# Motivation and Problem Statement
**Plan A:** My initial proposal is to use trail data from the WTA website—trailhead coordinates, hike length, elevation gain, rating, and number of reviews—and compare that with the distance from a point in Seattle. I’m interested in finding out if there are any correlations between how far away a hike is from Seattle and its attributes and popularity. It may be interesting to see how the popularity of a hike changes depending on its distance from Seattle. It may also be interesting to see if hikes farther away might produce better results, or if longer hikes might result in better ratings. For instance, there is a known effect where more expensive items are perceived as higher quality from individuals, even if there isn’t a tangible difference. Although, it’s also important to note that the analysis would rely on a very large assumption that most hikers are coming from the Seattle area, which isn’t entirely reflective of reality since there are also hikers coming from other cities. 

**Plan B:** In case Plan A is too ambitious or I am unable to receive proper permission for using the website data (see Data Selected for Analysis for details on why that is), I have a backup! The U.S. Forest Service (USFS) operates an annual lottery for overnight camping permits in the Enchantments. The Enchantments are a popular area for hikers in the state of Washington, but to protect the plants and animals in the area, the USFS limits entry into the area via a permit system. Each year, hopeful hikers must register for the lottery for a chance to get a permit. Hikers must select their top 3 choices for an entry day and the zone within the Enchantments they want to visit, the “Core Zone” being the most popular. In the 2019 and 2020 cycles, the raw data of applicants was also released publicly via PDFs. While the USFS posts a summary PDF on the most popular days, which gives potential applicants an idea of what days to avoid, I wonder if analysis can be done to identify the combinations that optimize the chances of a hiker being selected. Since the lottery strives to fill up each day’s allotte permits to the maximum, I wonder if single-hiker applicants also have an increased chance of entry if they are used to fill in the remainders, and if so, by how much. 

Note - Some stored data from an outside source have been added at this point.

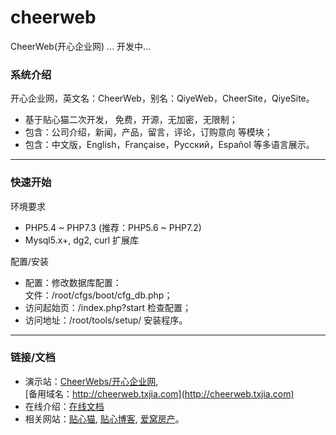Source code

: 
# cheerweb

CheerWeb(开心企业网) ... 开发中...


### 系统介绍

开心企业网，英文名：CheerWeb，别名：QiyeWeb，CheerSite，QiyeSite。

* 基于贴心猫二次开发， 免费，开源，无加密，无限制；
* 包含：公司介绍，新闻，产品，留言，评论，订购意向 等模块；
* 包含：中文版，English，Française，Русский，Español 等多语言展示。

--- --- --- --- --- --- --- 

### 快速开始

环境要求

* PHP5.4 ~ PHP7.3 (推荐：PHP5.6 ~ PHP7.2)
* Mysql5.x+, dg2, curl 扩展库

配置/安装

* 配置：修改数据库配置：  
  文件：/root/cfgs/boot/cfg_db.php；
* 访问起始页：/index.php?start 检查配置；
* 访问地址：/root/tools/setup/ 安装程序。

--- --- --- --- --- --- --- 

### 链接/文档

* 演示站：[CheerWebs/开心企业网](http://qiyeweb.dongguan.net.cn/),  
  [备用域名：http://cheerweb.txjia.com](http://cheerweb.txjia.com)
* 在线介绍：[在线文档](http://cheerweb.txjia.com/index.php?home-tips)
* 相关网站：[贴心猫](http://imcat.txjia.com), [贴心博客](http://imblog.txjia.com), 
  [爱窝房产](http://ourhouse.txjia.com)。
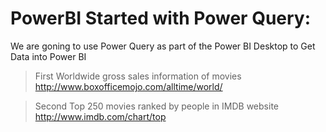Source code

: # PowerBI Started with Power Query:

We are goning to use Power Query as part of the Power BI 
Desktop to Get Data into Power BI 

> First Worldwide gross sales information of movies http://www.boxofficemojo.com/alltime/world/

> Second Top 250 movies ranked by people in IMDB website http://www.imdb.com/chart/top



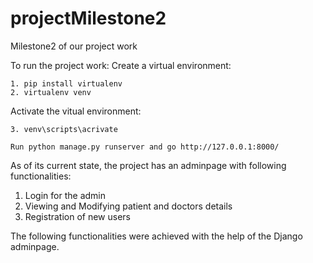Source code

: # projectMilestone2
Milestone2 of our project work

To run the project work:
  Create a virtual environment:
    
    1. pip install virtualenv
    2. virtualenv venv
    
  Activate the vitual environment:
    
    3. venv\scripts\acrivate
    
    Run python manage.py runserver and go http://127.0.0.1:8000/
  
As of its current state, the project has an adminpage with following functionalities:
  1. Login for the admin
  2. Viewing and Modifying patient and doctors details
  3. Registration of new users
  
 The following functionalities were achieved with the help of the Django adminpage.
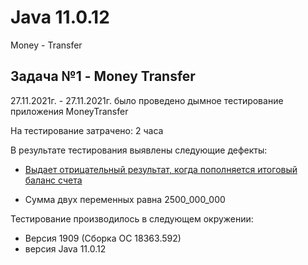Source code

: # Java 11.0.12
Money - Transfer
## Задача №1 - Money Transfer

27.11.2021г. - 27.11.2021г. 
было проведено дымное тестирование 
приложения MoneyTransfer

На тестирование затрачено: 2 часа

В результате тестирования выявлены следующие дефекты:
* [Выдает отрицательный результат, когда пополняется итоговый баланс счета](https://github.com/Darya9810/moneyTransfer1/issues/1#issue-1064999369)

* Сумма двух переменных равна 2500_000_000

Тестирование производилось в следующем окружении:
* Версия 1909 (Сборка ОС 18363.592)
* версия Java 11.0.12
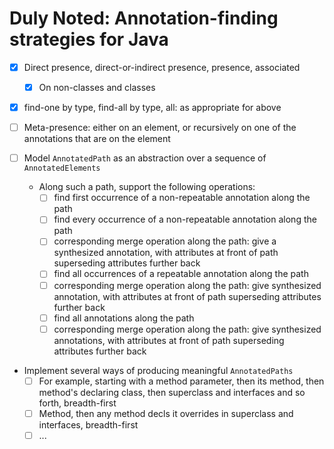 # Duly Noted: Annotation-finding strategies for Java

* [x] Direct presence, direct-or-indirect presence, presence, associated
  * [x] On non-classes and classes
* [x] find-one by type, find-all by type, all: as appropriate for above
* [ ] Meta-presence: either <presence-level> on an element, or
  recursively <presence-level> on one of the annotations that are
  <presence-level> on the element

* [ ] Model `AnnotatedPath` as an abstraction over a sequence of
    `AnnotatedElements`
  * Along such a path, support the following operations:
    * [ ] find first occurrence of a non-repeatable annotation
      along the path
    * [ ] find every occurrence of a non-repeatable annotation
      along the path
    * [ ] corresponding merge operation along the path:
      give a synthesized annotation, with attributes at
      front of path superseding attributes further back
    * [ ] find all occurrences of a repeatable annotation
      along the path
    * [ ] corresponding merge operation along the path:
      give synthesized annotation, with attributes at
      front of path superseding attributes further back
    * [ ] find all annotations along the path
    * [ ] corresponding merge operation along the path:
      give synthesized annotations, with attributes at
      front of path superseding attributes further back

* Implement several ways of producing meaningful
  `AnnotatedPaths`
  * [ ] For example, starting with a method parameter,
    then its method, then method's declaring class, then
    superclass and interfaces and so forth, breadth-first
  * [ ] Method, then any method decls it overrides in
    superclass and interfaces, breadth-first
  * [ ] ...
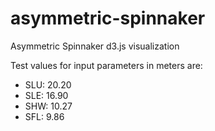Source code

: # asymmetric-spinnaker

Asymmetric Spinnaker d3.js visualization

Test values for input parameters in meters are:

+ SLU: 20.20
+ SLE: 16.90
+ SHW: 10.27
+ SFL: 9.86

I am interested in both Plan A and Plan B because of their topic being related to the outdoors. I’m a frequent hiker, and Plan A can reveal some details on the relationship between how much effort is needed to get to a hike (and complete a hike) and its popularity of perceived awesomeness. Meanwhile, Plan B has some more direct benefits of learning what day, zone, and party size combinations might be best to score an Enchantments permit, which I have not managed to do yet. 


# Data Selected for Analysis
Plan A would require a scraping of the WTA website’s trail directory for relevant information like hike length, elevation gain, rating, number of reviews, and coordinates. All the aforementioned details are located on an individual hike’s page, but must be retrieved first. There is not a publicly available database or API that the WTA has released, as far as I’m aware. Thus, Plan A would require (1) advanced permission, which I’ve asked about but am still waiting on a reply for, (2) scraping with a Python script, and (3) cleaning the data and performing the actual analysis. The closest text to a license as posted on the WTA website is the WTA Terms of Service, which states that "You may view, copy, download, and print Content that is available on this website, subject to the following conditions:
- The Content may be used solely for internal informational purposes. No part of this website or its Content may be reproduced or transmitted in any form, by any means, electronic or mechanical, including photocopying and recording, for any other purpose.
- The Content may not be modified.
- Copyright, trademark, and other proprietary notices may not be removed.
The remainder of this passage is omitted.